Exercise | Find "Montana, who were" and "sending MMS text" in the records below. Copy the lines holding them and every line between, exactly, and no others.

- - - - - - -

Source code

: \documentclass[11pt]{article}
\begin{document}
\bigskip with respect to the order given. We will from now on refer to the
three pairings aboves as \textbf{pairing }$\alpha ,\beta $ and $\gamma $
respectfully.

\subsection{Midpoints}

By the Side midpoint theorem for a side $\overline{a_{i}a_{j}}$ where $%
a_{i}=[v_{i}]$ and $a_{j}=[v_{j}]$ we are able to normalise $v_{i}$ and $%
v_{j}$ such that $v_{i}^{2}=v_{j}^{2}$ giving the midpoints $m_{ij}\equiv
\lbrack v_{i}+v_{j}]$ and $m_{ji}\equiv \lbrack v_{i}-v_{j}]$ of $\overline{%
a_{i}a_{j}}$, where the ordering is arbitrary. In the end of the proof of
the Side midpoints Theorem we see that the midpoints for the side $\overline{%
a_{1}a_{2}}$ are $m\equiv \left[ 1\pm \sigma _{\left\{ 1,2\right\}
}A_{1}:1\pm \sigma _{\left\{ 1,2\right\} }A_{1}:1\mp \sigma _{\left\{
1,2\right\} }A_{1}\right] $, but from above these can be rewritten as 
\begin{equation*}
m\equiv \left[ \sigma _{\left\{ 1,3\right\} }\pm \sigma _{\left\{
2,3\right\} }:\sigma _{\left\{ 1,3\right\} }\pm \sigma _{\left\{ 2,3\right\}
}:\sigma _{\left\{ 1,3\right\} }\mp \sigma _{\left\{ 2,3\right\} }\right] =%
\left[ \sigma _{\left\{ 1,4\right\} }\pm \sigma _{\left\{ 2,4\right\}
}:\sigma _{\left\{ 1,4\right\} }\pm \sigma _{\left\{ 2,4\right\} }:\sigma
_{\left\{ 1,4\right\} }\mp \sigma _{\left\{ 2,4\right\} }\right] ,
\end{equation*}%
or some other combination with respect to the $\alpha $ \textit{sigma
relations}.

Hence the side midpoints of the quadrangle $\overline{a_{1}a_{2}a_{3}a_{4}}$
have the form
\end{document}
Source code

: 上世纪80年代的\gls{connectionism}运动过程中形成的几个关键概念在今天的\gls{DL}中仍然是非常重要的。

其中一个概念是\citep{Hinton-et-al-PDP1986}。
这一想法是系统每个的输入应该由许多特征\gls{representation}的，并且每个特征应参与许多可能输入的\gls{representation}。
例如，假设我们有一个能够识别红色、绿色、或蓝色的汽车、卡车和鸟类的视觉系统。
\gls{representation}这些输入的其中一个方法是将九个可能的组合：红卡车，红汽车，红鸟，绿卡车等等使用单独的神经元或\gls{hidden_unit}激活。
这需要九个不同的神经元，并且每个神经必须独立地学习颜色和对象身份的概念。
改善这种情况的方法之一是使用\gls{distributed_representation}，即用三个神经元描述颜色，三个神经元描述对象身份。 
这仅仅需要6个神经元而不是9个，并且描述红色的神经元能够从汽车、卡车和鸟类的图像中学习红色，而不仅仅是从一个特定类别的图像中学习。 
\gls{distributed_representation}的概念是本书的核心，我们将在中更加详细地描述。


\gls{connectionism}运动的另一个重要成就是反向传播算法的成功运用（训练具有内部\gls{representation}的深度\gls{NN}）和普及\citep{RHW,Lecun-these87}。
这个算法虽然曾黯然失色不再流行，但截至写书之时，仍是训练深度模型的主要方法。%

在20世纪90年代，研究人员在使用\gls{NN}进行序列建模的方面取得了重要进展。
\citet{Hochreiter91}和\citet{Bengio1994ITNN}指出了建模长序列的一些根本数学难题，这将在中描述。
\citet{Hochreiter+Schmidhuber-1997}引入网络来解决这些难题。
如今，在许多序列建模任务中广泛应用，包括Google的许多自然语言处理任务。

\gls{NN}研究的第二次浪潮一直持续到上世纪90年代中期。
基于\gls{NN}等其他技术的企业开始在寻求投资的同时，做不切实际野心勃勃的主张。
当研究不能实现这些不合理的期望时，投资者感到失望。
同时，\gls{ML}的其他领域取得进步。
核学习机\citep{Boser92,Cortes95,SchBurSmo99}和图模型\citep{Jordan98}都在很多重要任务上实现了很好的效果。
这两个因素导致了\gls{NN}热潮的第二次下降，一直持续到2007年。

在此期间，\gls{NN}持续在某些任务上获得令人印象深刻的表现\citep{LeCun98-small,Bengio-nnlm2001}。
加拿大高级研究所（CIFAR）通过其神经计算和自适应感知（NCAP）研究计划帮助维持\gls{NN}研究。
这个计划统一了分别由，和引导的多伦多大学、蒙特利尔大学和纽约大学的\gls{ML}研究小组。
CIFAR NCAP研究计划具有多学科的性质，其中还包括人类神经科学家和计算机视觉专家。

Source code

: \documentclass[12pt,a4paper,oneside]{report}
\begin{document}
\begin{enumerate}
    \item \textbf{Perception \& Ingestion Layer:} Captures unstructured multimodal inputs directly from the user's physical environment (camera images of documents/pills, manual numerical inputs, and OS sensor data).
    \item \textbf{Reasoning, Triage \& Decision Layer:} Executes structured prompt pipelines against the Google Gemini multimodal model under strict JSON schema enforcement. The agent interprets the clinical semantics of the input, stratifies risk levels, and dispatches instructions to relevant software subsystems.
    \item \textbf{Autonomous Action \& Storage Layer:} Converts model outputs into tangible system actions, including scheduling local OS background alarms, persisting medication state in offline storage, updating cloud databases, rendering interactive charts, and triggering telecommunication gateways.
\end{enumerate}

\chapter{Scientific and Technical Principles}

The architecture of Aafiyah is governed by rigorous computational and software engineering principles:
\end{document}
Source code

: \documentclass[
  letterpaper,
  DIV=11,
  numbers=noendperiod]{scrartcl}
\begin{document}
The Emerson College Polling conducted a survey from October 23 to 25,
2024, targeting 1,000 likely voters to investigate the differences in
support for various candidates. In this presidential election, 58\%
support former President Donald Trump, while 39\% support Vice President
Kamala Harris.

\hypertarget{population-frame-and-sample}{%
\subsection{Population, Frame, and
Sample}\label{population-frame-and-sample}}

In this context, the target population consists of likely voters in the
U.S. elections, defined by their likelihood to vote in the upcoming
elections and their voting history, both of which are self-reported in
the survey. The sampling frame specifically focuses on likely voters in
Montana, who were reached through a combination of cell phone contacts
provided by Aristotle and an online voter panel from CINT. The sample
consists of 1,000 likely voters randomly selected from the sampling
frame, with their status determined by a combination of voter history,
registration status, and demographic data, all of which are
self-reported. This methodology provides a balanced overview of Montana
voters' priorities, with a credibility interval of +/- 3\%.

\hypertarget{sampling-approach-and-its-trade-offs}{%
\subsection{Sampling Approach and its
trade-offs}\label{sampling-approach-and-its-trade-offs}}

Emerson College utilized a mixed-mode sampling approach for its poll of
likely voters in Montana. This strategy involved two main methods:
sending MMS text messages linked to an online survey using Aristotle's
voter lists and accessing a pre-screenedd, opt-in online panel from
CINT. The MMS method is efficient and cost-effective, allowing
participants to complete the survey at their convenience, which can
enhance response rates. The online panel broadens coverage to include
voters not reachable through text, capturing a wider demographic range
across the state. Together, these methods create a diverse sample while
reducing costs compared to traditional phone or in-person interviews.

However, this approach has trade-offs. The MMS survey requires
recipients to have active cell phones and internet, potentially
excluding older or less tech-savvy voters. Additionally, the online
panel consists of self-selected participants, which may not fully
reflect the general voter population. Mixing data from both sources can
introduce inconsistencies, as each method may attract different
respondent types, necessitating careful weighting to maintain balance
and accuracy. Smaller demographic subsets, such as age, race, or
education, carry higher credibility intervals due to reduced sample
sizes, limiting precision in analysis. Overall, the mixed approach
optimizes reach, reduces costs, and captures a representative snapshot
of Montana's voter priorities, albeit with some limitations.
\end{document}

- - - - - - -

Solution for this exercise |
Montana, who were reached through a combination of cell phone contacts
provided by Aristotle and an online voter panel from CINT. The sample
consists of 1,000 likely voters randomly selected from the sampling
frame, with their status determined by a combination of voter history,
registration status, and demographic data, all of which are
self-reported. This methodology provides a balanced overview of Montana
voters' priorities, with a credibility interval of +/- 3\%.

\hypertarget{sampling-approach-and-its-trade-offs}{%
\subsection{Sampling Approach and its
trade-offs}\label{sampling-approach-and-its-trade-offs}}

Emerson College utilized a mixed-mode sampling approach for its poll of
likely voters in Montana. This strategy involved two main methods:
sending MMS text messages linked to an online survey using Aristotle's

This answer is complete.